To begin, you must collect as much information as possible about a buck.  Usually this includes numerous trail camera pictures or your own visual observations throughout summer and fall.  Multiple pictures of a qualified buck can give you a good place to start.  Once you acquire a few pictures it becomes a little easier to decide where your buck is calling home.  Throughout summer, even the largest bucks typically use the most common route to a field or bedding area, making it relatively easy to generate pictures, provided you have the deer.  Come fall however, behavior changes drastically and the search for those summer ‘hit-listers’ can quickly become frustrating if you do not understand a deer’s ever-changing behavior.  After velvet shed, bucks undergo substantial changes to their body and attitude due to rising levels of testosterone.  Survival instincts seem to be more finely tuned after velvet peel and bucks appear to be more hesitant to feed in open fields during the last hour of daylight.  Not only are the bucks undergoing major changes themselves, but food sources are as well.  Large food plots might begin to take a back seat to early acorns and soft mast trees, which change feeding patterns of deer.

Whitetail Hunter Checking for Acorns Once acorns start to drop, deer become tougher to hunt because they can eat within the comforts of cover.  Finding the tree or lot that holds the acorn mother-load within a specific buck’s range is your best bet for getting a crack at him.

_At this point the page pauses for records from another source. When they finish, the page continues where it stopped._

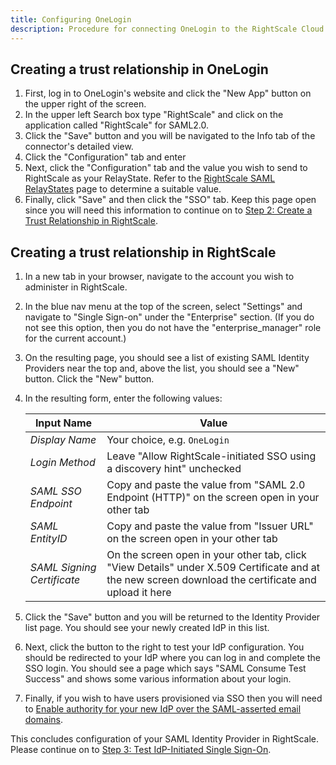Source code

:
 ```yaml
---
title: Configuring OneLogin
description: Procedure for connecting OneLogin to the RightScale Cloud Management Platform.
---
```


## Creating a trust relationship in OneLogin

1. First, log in to OneLogin's website and click the "New App" button on the upper right of the screen.
1. In the upper left Search box type "RightScale" and click on the application called "RightScale" for SAML2.0.
1. Click the "Save" button and you will be navigated to the Info tab of the connector's detailed view.
1. Click the "Configuration" tab and enter
1. Next, click the "Configuration" tab and the value you wish to send to RightScale as your RelayState. Refer to the [RightScale SAML RelayStates](../../saml/rightscale_saml_relay_states.html) page to determine a suitable value.
1. Finally, click "Save" and then click the "SSO" tab. Keep this page open since you will need this information to continue on to [Step 2: Create a Trust Relationship in RightScale](index.html#step-2:-create-a-trust-relationship-in-rightscale).

## Creating a trust relationship in RightScale

1. In a new tab in your browser, navigate to the account you wish to administer in RightScale.
1. In the blue nav menu at the top of the screen, select "Settings" and navigate to "Single Sign-on" under the "Enterprise" section. (If you do not see this option, then you do not have the "enterprise_manager" role for the current account.)
1. On the resulting page, you should see a list of existing SAML Identity Providers near the top and, above the list, you should see a "New" button. Click the "New" button.
1. In the resulting form, enter the following values:

    | Input Name | Value |
    | ---------- | ----- |
    | *Display Name* | Your choice, e.g. `OneLogin` |
    | *Login Method* | Leave "Allow RightScale-initiated SSO using a discovery hint" unchecked |
    | *SAML SSO Endpoint* | Copy and paste the value from "SAML 2.0 Endpoint (HTTP)" on the screen open in your other tab |
    | *SAML EntityID* | Copy and paste the value from "Issuer URL" on the screen open in your other tab |
    | *SAML Signing Certificate* | On the screen open in your other tab, click "View Details" under X.509 Certificate and at the new screen download the certificate and upload it here |

1. Click the "Save" button and you will be returned to the Identity Provider list page. You should see your newly created IdP in this list.
1. Next, click the button to the right to test your IdP configuration. You should be redirected to your IdP where you can log in and complete the SSO login. You should see a page which says "SAML Consume Test Success" and shows some various information about your login.
1. Finally, if you wish to have users provisioned via SSO then you will need to [Enable authority for your new IdP over the SAML-asserted email domains](../../saml/registering_idp_authority.html).

This concludes configuration of your SAML Identity Provider in RightScale. Please continue on to [Step 3: Test IdP-Initiated Single Sign-On](index.html#detailed-instructions-step-3--test-idp-initiated-single-sign-on).
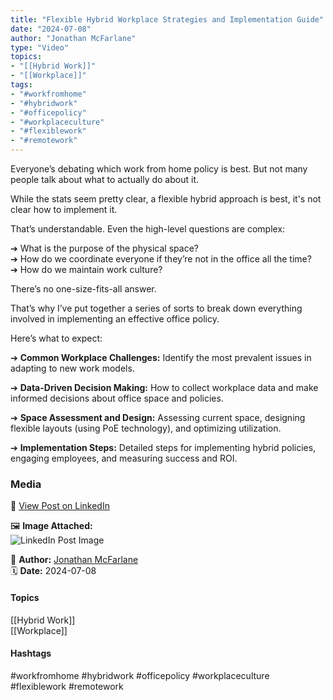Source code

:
 ```yaml
---
title: "Flexible Hybrid Workplace Strategies and Implementation Guide"  
date: "2024-07-08"  
author: "Jonathan McFarlane"  
type: "Video"  
topics:  
- "[[Hybrid Work]]"  
- "[[Workplace]]"   
tags:  
- "#workfromhome"  
- "#hybridwork"  
- "#officepolicy"  
- "#workplaceculture"  
- "#flexiblework"  
- "#remotework"  
---
```



Everyone’s debating which work from home policy is best. But not many people talk about what to actually do about it.

While the stats seem pretty clear, a flexible hybrid approach is best, it's not clear how to implement it.

That’s understandable. Even the high-level questions are complex:

➔ What is the purpose of the physical space?  
➔ How do we coordinate everyone if they’re not in the office all the time?  
➔ How do we maintain work culture?

There’s no one-size-fits-all answer.

That’s why I’ve put together a series of sorts to break down everything involved in implementing an effective office policy.

Here’s what to expect:

➔ **Common Workplace Challenges:** Identify the most prevalent issues in adapting to new work models.

➔ **Data-Driven Decision Making:** How to collect workplace data and make informed decisions about office space and policies.

➔ **Space Assessment and Design:** Assessing current space, designing flexible layouts (using PoE technology), and optimizing utilization.

➔ **Implementation Steps:** Detailed steps for implementing hybrid policies, engaging employees, and measuring success and ROI.

### Media

🔗 [View Post on LinkedIn](https://www.linkedin.com/feed/update/urn:li:activity:7215883618374574080)  
  
🖼 **Image Attached:**  
![LinkedIn Post Image](https://media.licdn.com/dms/image/v2/D5605AQECusgKSb4nXw/feedshare-thumbnail_720_1280/feedshare-thumbnail_720_1280/0/1720141963571?e=1742263200&v=beta&t=amKzYH0iBVcC9u8HhIqSrtRgicdsQkH9-PTFO5RYCdc)  
  
👤 **Author:** [Jonathan McFarlane](https://www.linkedin.com/company/placeos/)  
🗓️ **Date:** 2024-07-08

#### Topics

[[Hybrid Work]]  
[[Workplace]]  
#### Hashtags

#workfromhome #hybridwork #officepolicy #workplaceculture #flexiblework #remotework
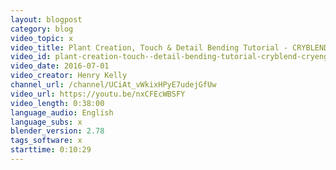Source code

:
 ```yaml
---
layout: blogpost
category: blog
video_topic: x
video_title: Plant Creation, Touch & Detail Bending Tutorial - CRYBLEND - CRYENGINE.
video_id: plant-creation-touch--detail-bending-tutorial-cryblend-cryengine
video_date: 2016-07-01
video_creator: Henry Kelly
channel_url: /channel/UCiAt_vWkixHPyE7udejGfUw
video_url: https://youtu.be/nxCFEcWBSFY
video_length: 0:38:00
language_audio: English
language_subs: x
blender_version: 2.78
tags_software: x
starttime: 0:10:29
---
```

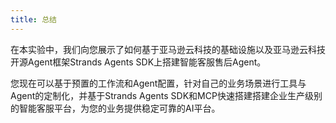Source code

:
 ```yaml
---
title: 总结
---
```


在本实验中，我们向您展示了如何基于亚马逊云科技的基础设施以及亚马逊云科技开源Agent框架Strands Agents SDK上搭建智能客服售后Agent。

您现在可以基于预置的工作流和Agent配置，针对自己的业务场景进行工具与Agent的定制化，并基于Strands Agents SDK和MCP快速搭建搭建企业生产级别的智能客服平台，为您的业务提供稳定可靠的AI平台。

2 – Adapt to the Changing Food

Where is the food?  Once you find the primary food source you can begin to put some clues together in order to formulate a precise plan of attack.  Is he entering a food source in the evening or early morning?  Most hunters don’t prepare or focus on hunting near food sources early in morning come September, but on a property I hunt, I have had as much action, if not more during morning sits.  I receive lots of trail camera information telling me bucks move during the early morning hours on a few select properties.  Finding food, cover and understanding to the best of your ability how a buck moves about a property will help you select a proper location.  After finding a proper site it is critical to get in and hang a stand with plenty of time to spare before you plan to hunt from it.  Enter the area with rubber boots and scent free clothing during the middle of the day and if possible, hours before a steady rainfall to wash away foreign scent.  Find a comfortable, healthy tree and hang the stand at least eighteen feet high if you feel safe doing so.  Clearing brush and debris leading to your stand will help you enter and exit quietly.  After completing your setup, get out and do not enter again until it is legal for you to have a bow in hand and blades on the end of your arrow! 


3 – Don’t Get Overeager

Trail cameras are perhaps the greatest innovation to the world of deer hunting over the past twenty years, but it is important to make sure they do more good than harm.  Avoiding trail camera mishaps is a must when hunting certain deer.  I would advise setting up trail cameras far from a stand designed to kill a specific buck.  I have made this mistake many times and will not do it again.  It is very tempting to setup trail cameras deep in the woods over a well-used scrape.  However, I have discovered a field edge scrape will capture as many or more bucks, and hopefully the buck you are after.  If you are someone like me who cannot always wait three weeks to check cameras because the excitement is just too much, then field edges are perfect for you.  Keeping trail cameras on field edges has many advantages as it captures the deer you want and keeps your noise and scent out of your deep woods locations. 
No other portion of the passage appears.